In recent years, the Internet connection speed is steadily increasing in most countries around the world. While the global average connectivity speed rose by 13% in 2013, in the United Arab Emirates it registered a decline of 27%, new report says.
Globally, there’s a trend of increasing the Internet connection speed, an expected result from the constantly improving technologies and better Internet penetration. Recent report from cloud services provider Akamai analyses the state of the web and shows that the global speeds continued to rise, climbing 1.8% in the first quarter of 2014 to reach an average of 3.9 Mbps.

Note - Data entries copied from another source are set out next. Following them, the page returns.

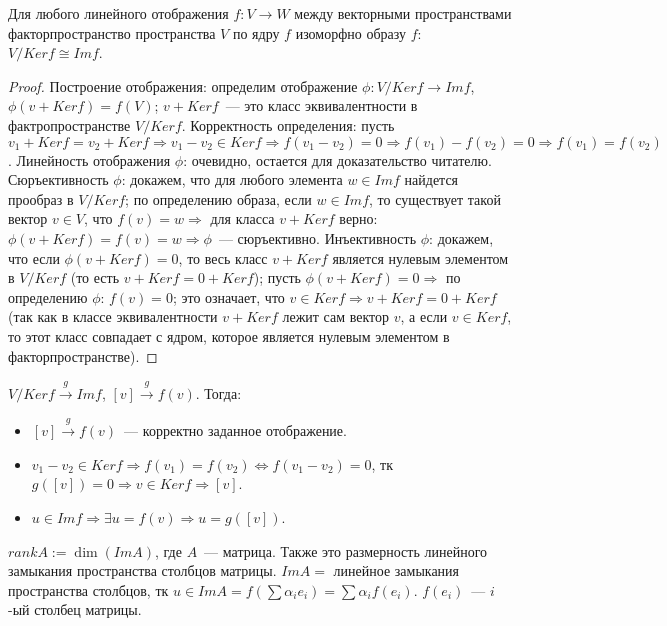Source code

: \documentclass[12pt]{article}
\begin{document}
	\begin{theorem}
		Для любого линейного отображения $f: V \rightarrow W$ между векторными пространствами факторпространство пространства $V$ по ядру $f$ изоморфно образу $f$: $V / Ker f \cong Im f$.
	\end{theorem}
	\begin{proof}
		 Построение отображения: определим отображение $\phi: V / Ker f \rightarrow Im f$, $\phi (v + Ker f) = f(V)$; $v + Ker f$~--- это класс эквивалентности в фактропространстве $V / Ker f$. Корректность определения: пусть $v_1 + Ker f = v_2 + Ker f \Rightarrow v_1 - v_2 \in Ker f \Rightarrow f(v_1 - v_2) = 0 \Rightarrow f(v_1) - f(v_2) = 0 \Rightarrow f(v_1) = f(v_2)$. Линейность отображения $\phi$: очевидно, остается для доказательство читателю. Сюръективность $\phi$: докажем, что для любого элемента $w \in Im f$ найдется прообраз в $V / Ker f$; по определению образа, если $w \in Im f$, то существует такой вектор $v \in V$, что $f(v) = w \Rightarrow$ для класса $v + Ker f$ верно: $\phi (v + Ker f) = f(v) = w \Rightarrow \phi$~--- сюръективно. Инъективность $\phi$: докажем, что если $\phi (v + Ker f) = 0$, то весь класс $v + Ker f$ является нулевым элементом в $V / Ker f$ (то есть $v + Ker f = 0 + Ker f$); пусть $\phi (v + Ker f) = 0 \Rightarrow$ по определению $\phi$: $f(v) = 0$; это означает, что $v \in Ker f \Rightarrow v + Ker f = 0 + Ker f$ (так как в классе эквивалентности $v + Ker f$ лежит сам вектор $v$, а если $v \in Ker f$, то этот класс совпадает с ядром, которое является нулевым элементом в факторпространстве).
	\end{proof}
	\begin{statement}
		$V / Ker f \xrightarrow{g} Im f$, $[v] \xrightarrow{g} f(v)$. Тогда:
		\begin{itemize}
			\item $[v] \xrightarrow{g} f(v)$~--- корректно заданное отображение.
			\item $v_1 - v_2 \in Ker f \Rightarrow f(v_1) = f(v_2) \Leftrightarrow f(v_1 - v_2) = 0$, тк $g([v]) = 0 \Rightarrow v \in Ker f \Rightarrow [v]$.
			\item $u \in Im f \Rightarrow \exists u = f(v) \Rightarrow u = g([v])$.
		\end{itemize}
	\end{statement}
	\begin{definition}
		$rank A := \dim(Im A)$, где $A$~--- матрица. Также это размерность линейного замыкания пространства столбцов матрицы. $Im A = $ линейное замыкания пространства столбцов, тк $u \in Im A = f(\sum \alpha_i e_i) = \sum \alpha_i f(e_i)$. $f(e_i)$~--- $i$-ый столбец матрицы.
	\end{definition}
\end{document}
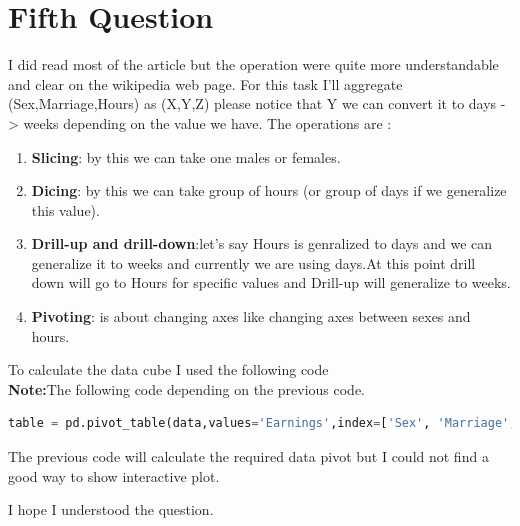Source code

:\documentclass{article}
\begin{document}
\section*{Fifth Question}
I did read most of the article but the operation were quite more understandable and clear on the wikipedia web page.
For this task I'll aggregate (Sex,Marriage,Hours) as (X,Y,Z) please notice that Y we can convert it to days -> weeks depending on the value we have.
The operations are : 
\begin{enumerate}
\item \textbf{Slicing}: by this we can take one males or females.
\item \textbf{Dicing}: by this we can take group of hours (or group of days if we generalize this value).
\item \textbf{Drill-up and drill-down}:let's say Hours is genralized to days and we can generalize it to weeks and currently we are using days.At this point drill down will go to Hours for specific values and Drill-up will generalize to weeks.
\item \textbf{Pivoting}: is about changing axes like changing axes between sexes and hours.
\end{enumerate}
To calculate the data cube I used the following code \\ 
\textbf{Note:}The following code depending on the previous code.
\begin{lstlisting}[language=Python]
table = pd.pivot_table(data,values='Earnings',index=['Sex', 'Marriage','Hours'],aggfunc=np.mean)
\end{lstlisting}
The previous code will calculate the required data pivot but I could not find a good way to show interactive plot.

I hope I understood the question.
\end{document}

The annual growth is even more impressive – the average connection sped up 13% from the same period of 2013. And according to the report, the jump will be even bigger in the next quarter and will exceed 15% on year-on-year basis in 2015.

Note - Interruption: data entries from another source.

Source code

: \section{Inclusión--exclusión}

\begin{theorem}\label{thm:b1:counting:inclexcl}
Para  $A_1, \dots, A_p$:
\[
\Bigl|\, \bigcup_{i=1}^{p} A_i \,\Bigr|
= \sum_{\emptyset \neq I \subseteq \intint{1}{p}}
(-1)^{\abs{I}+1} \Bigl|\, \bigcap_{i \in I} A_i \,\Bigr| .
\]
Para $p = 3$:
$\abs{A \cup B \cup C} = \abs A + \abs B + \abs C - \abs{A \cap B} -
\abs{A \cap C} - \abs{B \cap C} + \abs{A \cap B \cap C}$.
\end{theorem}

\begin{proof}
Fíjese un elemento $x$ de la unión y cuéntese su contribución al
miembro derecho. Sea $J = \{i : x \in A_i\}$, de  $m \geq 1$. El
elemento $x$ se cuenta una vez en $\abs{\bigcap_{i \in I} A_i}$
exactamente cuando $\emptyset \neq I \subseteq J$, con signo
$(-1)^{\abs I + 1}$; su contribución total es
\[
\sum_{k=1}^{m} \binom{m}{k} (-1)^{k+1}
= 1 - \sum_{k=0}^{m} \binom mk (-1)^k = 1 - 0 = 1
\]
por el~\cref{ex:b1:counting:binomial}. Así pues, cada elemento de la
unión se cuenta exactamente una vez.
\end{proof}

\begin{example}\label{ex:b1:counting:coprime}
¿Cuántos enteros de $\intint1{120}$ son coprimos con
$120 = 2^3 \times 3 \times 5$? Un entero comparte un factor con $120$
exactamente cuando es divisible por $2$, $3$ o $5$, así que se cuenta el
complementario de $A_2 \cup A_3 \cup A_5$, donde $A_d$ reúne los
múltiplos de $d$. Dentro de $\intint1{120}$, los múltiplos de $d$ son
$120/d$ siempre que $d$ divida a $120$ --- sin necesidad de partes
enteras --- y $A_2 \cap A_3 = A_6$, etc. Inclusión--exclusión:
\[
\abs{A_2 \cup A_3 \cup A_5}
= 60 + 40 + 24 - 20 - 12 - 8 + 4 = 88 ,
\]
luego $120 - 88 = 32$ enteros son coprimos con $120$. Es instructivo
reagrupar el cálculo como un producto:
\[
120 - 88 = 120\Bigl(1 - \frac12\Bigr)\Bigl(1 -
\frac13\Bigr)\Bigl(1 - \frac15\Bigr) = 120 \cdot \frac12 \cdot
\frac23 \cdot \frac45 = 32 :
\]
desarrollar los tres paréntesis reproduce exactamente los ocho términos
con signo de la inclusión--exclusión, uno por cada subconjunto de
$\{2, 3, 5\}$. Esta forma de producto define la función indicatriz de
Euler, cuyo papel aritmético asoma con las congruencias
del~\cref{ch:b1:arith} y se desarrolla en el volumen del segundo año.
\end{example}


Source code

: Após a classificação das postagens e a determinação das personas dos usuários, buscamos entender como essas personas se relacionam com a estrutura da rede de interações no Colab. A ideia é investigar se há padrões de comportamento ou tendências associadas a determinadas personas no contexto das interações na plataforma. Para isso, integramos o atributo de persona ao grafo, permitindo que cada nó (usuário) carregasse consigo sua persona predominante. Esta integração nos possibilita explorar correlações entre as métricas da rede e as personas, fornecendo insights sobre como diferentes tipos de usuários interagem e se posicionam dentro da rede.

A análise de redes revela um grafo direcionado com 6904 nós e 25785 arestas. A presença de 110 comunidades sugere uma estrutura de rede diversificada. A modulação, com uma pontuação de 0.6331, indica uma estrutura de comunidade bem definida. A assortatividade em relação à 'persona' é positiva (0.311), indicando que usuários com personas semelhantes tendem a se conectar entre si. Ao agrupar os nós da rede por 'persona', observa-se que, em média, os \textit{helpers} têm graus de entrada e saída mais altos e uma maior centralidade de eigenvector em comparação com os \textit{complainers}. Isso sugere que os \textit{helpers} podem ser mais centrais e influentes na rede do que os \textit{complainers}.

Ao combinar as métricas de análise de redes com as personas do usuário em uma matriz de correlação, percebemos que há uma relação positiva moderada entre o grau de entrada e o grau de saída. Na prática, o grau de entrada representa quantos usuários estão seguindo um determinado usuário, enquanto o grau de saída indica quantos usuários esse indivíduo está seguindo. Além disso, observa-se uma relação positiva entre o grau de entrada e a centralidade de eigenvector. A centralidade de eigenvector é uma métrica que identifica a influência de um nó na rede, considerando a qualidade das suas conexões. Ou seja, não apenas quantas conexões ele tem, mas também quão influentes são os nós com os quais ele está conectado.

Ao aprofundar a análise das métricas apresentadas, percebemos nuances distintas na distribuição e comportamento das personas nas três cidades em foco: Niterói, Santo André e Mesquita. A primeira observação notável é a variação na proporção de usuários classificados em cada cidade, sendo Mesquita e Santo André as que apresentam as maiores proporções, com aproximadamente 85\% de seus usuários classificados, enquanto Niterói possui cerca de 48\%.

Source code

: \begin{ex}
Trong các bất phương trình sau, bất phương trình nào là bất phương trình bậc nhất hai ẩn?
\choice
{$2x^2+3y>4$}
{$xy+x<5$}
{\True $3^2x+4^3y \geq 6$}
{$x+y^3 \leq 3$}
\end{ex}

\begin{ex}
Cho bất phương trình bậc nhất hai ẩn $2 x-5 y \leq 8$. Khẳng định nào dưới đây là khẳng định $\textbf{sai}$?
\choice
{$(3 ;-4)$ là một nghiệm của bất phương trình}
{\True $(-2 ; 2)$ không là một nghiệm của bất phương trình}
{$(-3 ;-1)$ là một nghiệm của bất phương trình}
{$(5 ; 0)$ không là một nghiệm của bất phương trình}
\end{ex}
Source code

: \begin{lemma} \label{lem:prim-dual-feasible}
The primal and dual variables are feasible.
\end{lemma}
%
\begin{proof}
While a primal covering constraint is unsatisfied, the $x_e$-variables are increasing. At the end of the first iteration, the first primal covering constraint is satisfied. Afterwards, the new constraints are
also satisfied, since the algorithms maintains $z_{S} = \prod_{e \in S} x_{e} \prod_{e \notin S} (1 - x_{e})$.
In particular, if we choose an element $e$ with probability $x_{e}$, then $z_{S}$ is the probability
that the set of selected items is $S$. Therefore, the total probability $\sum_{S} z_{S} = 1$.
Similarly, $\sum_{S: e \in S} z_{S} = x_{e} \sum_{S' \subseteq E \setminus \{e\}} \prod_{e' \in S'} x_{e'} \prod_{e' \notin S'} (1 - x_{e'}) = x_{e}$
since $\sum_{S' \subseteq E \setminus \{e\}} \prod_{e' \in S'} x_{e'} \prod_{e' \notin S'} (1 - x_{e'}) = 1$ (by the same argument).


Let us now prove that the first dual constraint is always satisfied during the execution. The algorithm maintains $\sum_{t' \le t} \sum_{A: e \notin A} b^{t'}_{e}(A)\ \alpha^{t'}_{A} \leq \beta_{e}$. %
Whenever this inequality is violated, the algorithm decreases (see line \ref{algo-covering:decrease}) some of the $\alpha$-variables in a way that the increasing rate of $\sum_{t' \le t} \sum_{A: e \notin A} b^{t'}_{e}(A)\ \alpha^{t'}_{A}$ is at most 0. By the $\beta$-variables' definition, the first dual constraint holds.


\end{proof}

At present, South Korea offers the fastest average Internet connection speed of 23.6 Mbps and posted a stunning annual increase of 145%. It is followed by Japan and its 14.6 Mbps and Hong Kong with 13.3 Mbps. The rest of the top 10 countries are all European, all reporting annual increases and the only one to experience a quarter-to-quarter drop is the 8th entry in the ranking, the Czech Republic. Huge gains from last year were reported by Sudan – its average connection speed jumped 196% reaching 3.2 Mbps. Surprisingly, the U.S. didn’t make it to the top 10, despite its 10% quarter-to-quarter increase. It is currently at 12th position (5.5 Mbps), while Canada is 11th and first in the region with 6.6 Mbps.
The UAE also didn’t make it to the top 10. In fact, it is the only country in the large EMEA (Europe, Middle East, Africa) region which saw a lower average connection speed from last year. It lost 27% to reach 4.3 Mbps, falling to No.58 in the global ranking.

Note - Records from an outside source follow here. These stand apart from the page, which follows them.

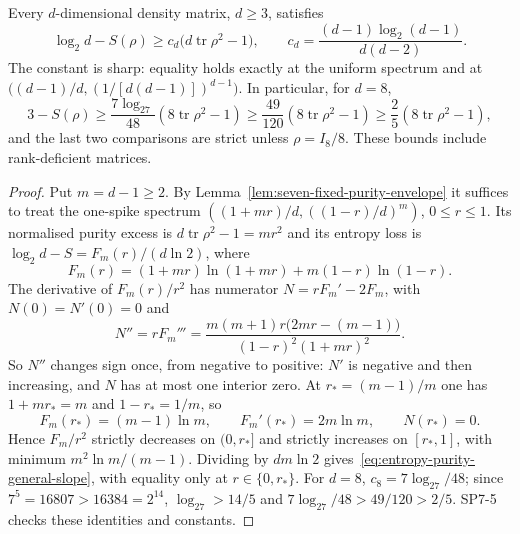 \begin{lemma}\label{lem:seven-entropy-linear-purity}
Every $d$-dimensional density matrix, $d\ge3$, satisfies
\begin{equation}\label{eq:entropy-purity-general-slope}
 \log_2d-S(\rho)\ge c_d\bigl(d\operatorname{tr}\rho^2-1\bigr),
 \qquad c_d=\frac{(d-1)\log_2(d-1)}{d(d-2)}.
\end{equation}
The constant is sharp: equality holds exactly at the uniform spectrum and at
$\bigl((d-1)/d,(1/[d(d-1)])^{d-1}\bigr)$. In particular, for $d=8$,
\begin{equation}\label{eq:seven-entropy-linear-purity}
 3-S(\rho)\ge\frac{7\log_27}{48}(8\operatorname{tr}\rho^2-1)
 \ge\frac{49}{120}(8\operatorname{tr}\rho^2-1)
 \ge\frac25(8\operatorname{tr}\rho^2-1),
\end{equation}
and the last two comparisons are strict unless $\rho=I_8/8$.
These bounds include rank-deficient matrices.
\end{lemma}
\begin{proof}
Put $m=d-1\ge2$. By Lemma~\ref{lem:seven-fixed-purity-envelope} it suffices to treat the one-spike spectrum
$((1+mr)/d,((1-r)/d)^m)$, $0\le r\le1$. Its normalised purity excess is $d\operatorname{tr}\rho^2-1=mr^2$ and its
entropy loss is $\log_2d-S=F_m(r)/(d\ln2)$, where
\[
 F_m(r)=(1+mr)\ln(1+mr)+m(1-r)\ln(1-r).
\]
The derivative of $F_m(r)/r^2$ has numerator $N=rF_m'-2F_m$, with $N(0)=N'(0)=0$ and
\[
 N''=rF_m'''=\frac{m(m+1)r\bigl(2mr-(m-1)\bigr)}{(1-r)^2(1+mr)^2}.
\]
So $N''$ changes sign once, from negative to positive: $N'$ is negative and then increasing, and $N$ has at most one
interior zero. At $r_*=(m-1)/m$ one has $1+mr_*=m$ and $1-r_*=1/m$, so
\[
 F_m(r_*)=(m-1)\ln m,\qquad F_m'(r_*)=2m\ln m,\qquad N(r_*)=0.
\]
Hence $F_m/r^2$ strictly decreases on $(0,r_*]$ and strictly increases on $[r_*,1]$, with minimum $m^2\ln m/(m-1)$.
Dividing by $dm\ln2$ gives~\eqref{eq:entropy-purity-general-slope}, with equality only at $r\in\{0,r_*\}$.
For $d=8$, $c_8=7\log_27/48$; since $7^5=16807>16384=2^{14}$, $\log_27>14/5$ and
$7\log_27/48>49/120>2/5$. SP7-5 checks these identities and constants.
\end{proof}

However, looking at the short-term statistics, UAE’s average Internet connection speed increased by 3% from the previous quarter. When it comes to average peak connection speeds (which represents the average of the maximum speeds measured in the country), the UAE shows even worse performance. The country saw both short- and long-term decreases – down 22% and down 66% respectively. The drop is even more dramatic for the high broadband (>10 Mbps) connectivity – down 74% from 2013.
The average Internet connection speed in Libya is the slowest in the world – at 0.5 Mbps. The report also shows the number of unique IPv4 addresses – the U.S. is leading with 162,675,451, followed by China with 123,526,069.